Appreciation is extended to George Paisiovich for his outstanding work in support of the preservation of kite history and efforts to foster and disseminate knowledge of current kite history research work that is underway.
Carol and Wayne Campbell are owners of the Hila Outdoor Centre on the Ottawa River in Ontario, Canada. This twelve acre facility recently celebrated 25 years of science and nature education. The Hila Outdoor Centre has an excellent reputation for strong educational programs in the sciences.
One of the most innovative aspects of the Hila Centre's work is the outreach and followup program that Carol and Wayne employ using videos to support teachers, parents and students in learning.
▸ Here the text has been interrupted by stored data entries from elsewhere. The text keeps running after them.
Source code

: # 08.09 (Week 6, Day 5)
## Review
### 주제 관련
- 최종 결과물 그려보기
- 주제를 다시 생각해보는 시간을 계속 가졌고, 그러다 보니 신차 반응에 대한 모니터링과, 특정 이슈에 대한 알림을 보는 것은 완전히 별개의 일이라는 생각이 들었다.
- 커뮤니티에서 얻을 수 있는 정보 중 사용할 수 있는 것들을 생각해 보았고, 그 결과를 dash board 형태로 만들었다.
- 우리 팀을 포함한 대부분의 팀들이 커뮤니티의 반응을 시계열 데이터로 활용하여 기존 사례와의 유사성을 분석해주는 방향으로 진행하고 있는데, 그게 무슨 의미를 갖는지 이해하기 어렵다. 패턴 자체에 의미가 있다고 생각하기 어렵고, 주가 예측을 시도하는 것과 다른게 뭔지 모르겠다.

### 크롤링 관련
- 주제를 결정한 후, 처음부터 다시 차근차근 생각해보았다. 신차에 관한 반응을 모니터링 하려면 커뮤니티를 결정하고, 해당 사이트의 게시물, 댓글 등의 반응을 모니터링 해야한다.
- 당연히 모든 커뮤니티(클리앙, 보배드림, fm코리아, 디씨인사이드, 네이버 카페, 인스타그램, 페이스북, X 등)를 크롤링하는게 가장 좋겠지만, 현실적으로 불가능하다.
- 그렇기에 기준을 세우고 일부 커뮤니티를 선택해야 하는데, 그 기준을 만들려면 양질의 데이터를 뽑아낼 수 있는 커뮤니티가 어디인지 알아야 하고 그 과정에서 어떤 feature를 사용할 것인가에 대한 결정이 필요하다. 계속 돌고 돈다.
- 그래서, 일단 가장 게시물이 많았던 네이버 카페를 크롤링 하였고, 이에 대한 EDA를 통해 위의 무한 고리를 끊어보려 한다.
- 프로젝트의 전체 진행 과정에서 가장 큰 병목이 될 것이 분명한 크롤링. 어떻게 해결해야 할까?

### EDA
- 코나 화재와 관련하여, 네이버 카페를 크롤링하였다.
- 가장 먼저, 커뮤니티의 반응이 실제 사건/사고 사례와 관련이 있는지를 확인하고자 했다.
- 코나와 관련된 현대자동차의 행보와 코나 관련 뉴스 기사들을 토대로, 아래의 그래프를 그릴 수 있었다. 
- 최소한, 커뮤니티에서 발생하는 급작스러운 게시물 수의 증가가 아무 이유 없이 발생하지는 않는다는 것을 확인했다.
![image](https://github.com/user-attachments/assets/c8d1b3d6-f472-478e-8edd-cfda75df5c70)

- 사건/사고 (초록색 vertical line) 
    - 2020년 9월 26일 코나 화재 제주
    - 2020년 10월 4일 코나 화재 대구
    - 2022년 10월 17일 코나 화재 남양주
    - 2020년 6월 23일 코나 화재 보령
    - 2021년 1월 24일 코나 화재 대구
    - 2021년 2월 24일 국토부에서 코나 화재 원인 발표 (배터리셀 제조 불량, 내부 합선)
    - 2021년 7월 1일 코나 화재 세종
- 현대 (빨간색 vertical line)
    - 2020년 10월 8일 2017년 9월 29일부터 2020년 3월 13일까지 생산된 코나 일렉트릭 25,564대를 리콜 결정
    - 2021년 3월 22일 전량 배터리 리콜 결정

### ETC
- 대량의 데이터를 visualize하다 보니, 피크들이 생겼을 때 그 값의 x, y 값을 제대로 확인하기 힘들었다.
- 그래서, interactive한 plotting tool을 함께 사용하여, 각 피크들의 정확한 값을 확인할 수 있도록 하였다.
Their video on making a kite is one of the best, short educational videos to assist teachers with some of the principles of kite flight. In addition, the step by step procedure for making a 'sled kite' is a sure way to achieve success with a classroom program in kite building. The kite that the Hila Outdoor Centre video features is the 'sled' kite. It is a simple to make, yet sure to fly kite that is excellent for educational purposes.
Carol and Wayne's work was featured in a recent technology in education blog on the prestigious Edutopia website.
If you need additional information about using kites in the classroom, please contact me.
Blending traditional Chinese kitemaking skills and kite forms with recycled materials, Chinese kitemaker Han Fushan is making some very unique kites.
The traditional materials for Chinese kites range from silk and rice paper to fiber made from plants. Split bamboo, which is very flexible, is used for the framing. These materials have been the basis for Chinese kites for hundreds of years.
However, Han Fushan is adding a new element to the process: recycled plastic bags in many colours to replace the more expensive silk and rice paper.
In a feature story in the November 8, 2009 edition of New Tang Dynasty Television, Han Fushan's kiite making is shown with video of the kite maker and his wonderful creations.
Formerly a construction engineer who worked with architectural drawings, Han turned his skills into a new hobby, kite making, in 2000. To date he has created more than 600 original kites which he flies regularly in a park near his home.
Han's friends are saving bags for him and look forward to viewing his new creations on his daily morning outing in the park. He has gathered a regular following of spectators who sometimes assist him in launching his creations.
Han is a true kite artist and his kites, as shown in the video story on New Tang Dynasty Television, are creative, colourful and noteworthy.
The joy of kite making is evident in the work and the smile of Han Fushan.